## Your objective:
Your task is to transcribe all of the records exactly and leave out the pictures.

+--

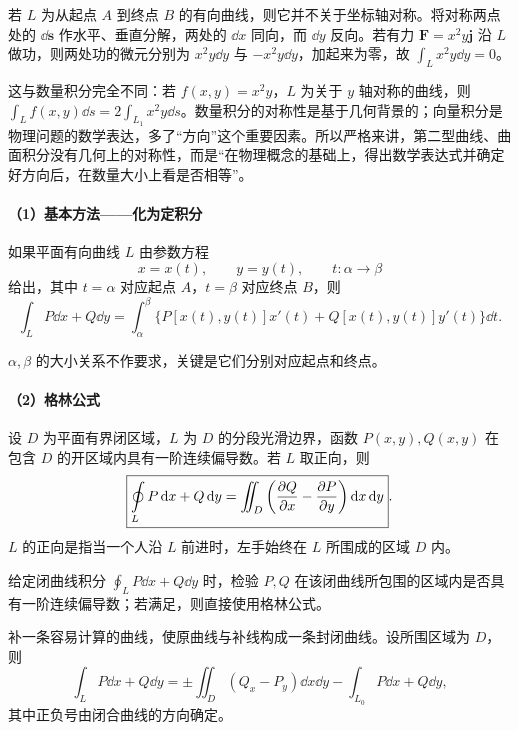 \begin{notebox}
若 $L$ 为从起点 $A$ 到终点 $B$ 的有向曲线，则它并不关于坐标轴对称。将对称两点处的 $\dd\bm s$ 作水平、垂直分解，两处的 $\dd x$ 同向，而 $\dd y$ 反向。若有力 $\bm F=x^2y\bm j$ 沿 $L$ 做功，则两处功的微元分别为 $x^2y\dd y$ 与 $-x^2y\dd y$，加起来为零，故 $\int_Lx^2y\dd y=0$。

这与数量积分完全不同：若 $f(x,y)=x^2y$，$L$ 为关于 $y$ 轴对称的曲线，则 $\int_Lf(x,y)\dd s=2\int_{L_1}x^2y\dd s$。数量积分的对称性是基于几何背景的；向量积分是物理问题的数学表达，多了“方向”这个重要因素。所以严格来讲，第二型曲线、曲面积分没有几何上的对称性，而是“在物理概念的基础上，得出数学表达式并确定好方向后，在数量大小上看是否相等”。
\end{notebox}

\paragraph{（1）基本方法——化为定积分}

如果平面有向曲线 $L$ 由参数方程
\[
x=x(t),\qquad y=y(t),\qquad t:\alpha\to\beta
\]
给出，其中 $t=\alpha$ 对应起点 $A$，$t=\beta$ 对应终点 $B$，则
\[
\int_LP\dd x+Q\dd y
=\int_{\alpha}^{\beta}
\bigl\{P[x(t),y(t)]x'(t)+Q[x(t),y(t)]y'(t)\bigr\}\dd t.
\]

\begin{notebox}
$\alpha,\beta$ 的大小关系不作要求，关键是它们分别对应起点和终点。
\end{notebox}

\paragraph{（2）格林公式}

设 $D$ 为平面有界闭区域，$L$ 为 $D$ 的分段光滑边界，函数 $P(x,y),Q(x,y)$ 在包含 $D$ 的开区域内具有一阶连续偏导数。若 $L$ 取正向，则
\[
\boxed{
\ointL P\dd x+Q\dd y
=\iint_D\left(\frac{\partial Q}{\partial x}-\frac{\partial P}{\partial y}\right)\dd x\dd y
}.
\]
$L$ 的正向是指当一个人沿 $L$ 前进时，左手始终在 $L$ 所围成的区域 $D$ 内。

给定闭曲线积分 $\oint_LP\dd x+Q\dd y$ 时，检验 $P,Q$ 在该闭曲线所包围的区域内是否具有一阶连续偏导数；若满足，则直接使用格林公式。

补一条容易计算的曲线，使原曲线与补线构成一条封闭曲线。设所围区域为 $D$，则
\[
\int_LP\dd x+Q\dd y
=\pm\iint_D(Q_x-P_y)\dd x\dd y
-\int_{L_0}P\dd x+Q\dd y,
\]
其中正负号由闭合曲线的方向确定。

+--

## Answer for this exercise:
 \begin{notebox}
若 $L$ 为从起点 $A$ 到终点 $B$ 的有向曲线，则它并不关于坐标轴对称。将对称两点处的 $\dd\bm s$ 作水平、垂直分解，两处的 $\dd x$ 同向，而 $\dd y$ 反向。若有力 $\bm F=x^2y\bm j$ 沿 $L$ 做功，则两处功的微元分别为 $x^2y\dd y$ 与 $-x^2y\dd y$，加起来为零，故 $\int_Lx^2y\dd y=0$。

这与数量积分完全不同：若 $f(x,y)=x^2y$，$L$ 为关于 $y$ 轴对称的曲线，则 $\int_Lf(x,y)\dd s=2\int_{L_1}x^2y\dd s$。数量积分的对称性是基于几何背景的；向量积分是物理问题的数学表达，多了“方向”这个重要因素。所以严格来讲，第二型曲线、曲面积分没有几何上的对称性，而是“在物理概念的基础上，得出数学表达式并确定好方向后，在数量大小上看是否相等”。
\end{notebox}

\paragraph{（1）基本方法——化为定积分}

如果平面有向曲线 $L$ 由参数方程
\[
x=x(t),\qquad y=y(t),\qquad t:\alpha\to\beta
\]
给出，其中 $t=\alpha$ 对应起点 $A$，$t=\beta$ 对应终点 $B$，则
\[
\int_LP\dd x+Q\dd y
=\int_{\alpha}^{\beta}
\bigl\{P[x(t),y(t)]x'(t)+Q[x(t),y(t)]y'(t)\bigr\}\dd t.
\]

\begin{notebox}
$\alpha,\beta$ 的大小关系不作要求，关键是它们分别对应起点和终点。
\end{notebox}

\paragraph{（2）格林公式}

设 $D$ 为平面有界闭区域，$L$ 为 $D$ 的分段光滑边界，函数 $P(x,y),Q(x,y)$ 在包含 $D$ 的开区域内具有一阶连续偏导数。若 $L$ 取正向，则
\[
\boxed{
\ointL P\dd x+Q\dd y
=\iint_D\left(\frac{\partial Q}{\partial x}-\frac{\partial P}{\partial y}\right)\dd x\dd y
}.
\]
$L$ 的正向是指当一个人沿 $L$ 前进时，左手始终在 $L$ 所围成的区域 $D$ 内。

给定闭曲线积分 $\oint_LP\dd x+Q\dd y$ 时，检验 $P,Q$ 在该闭曲线所包围的区域内是否具有一阶连续偏导数；若满足，则直接使用格林公式。

补一条容易计算的曲线，使原曲线与补线构成一条封闭曲线。设所围区域为 $D$，则
\[
\int_LP\dd x+Q\dd y
=\pm\iint_D(Q_x-P_y)\dd x\dd y
-\int_{L_0}P\dd x+Q\dd y,
\]
其中正负号由闭合曲线的方向确定。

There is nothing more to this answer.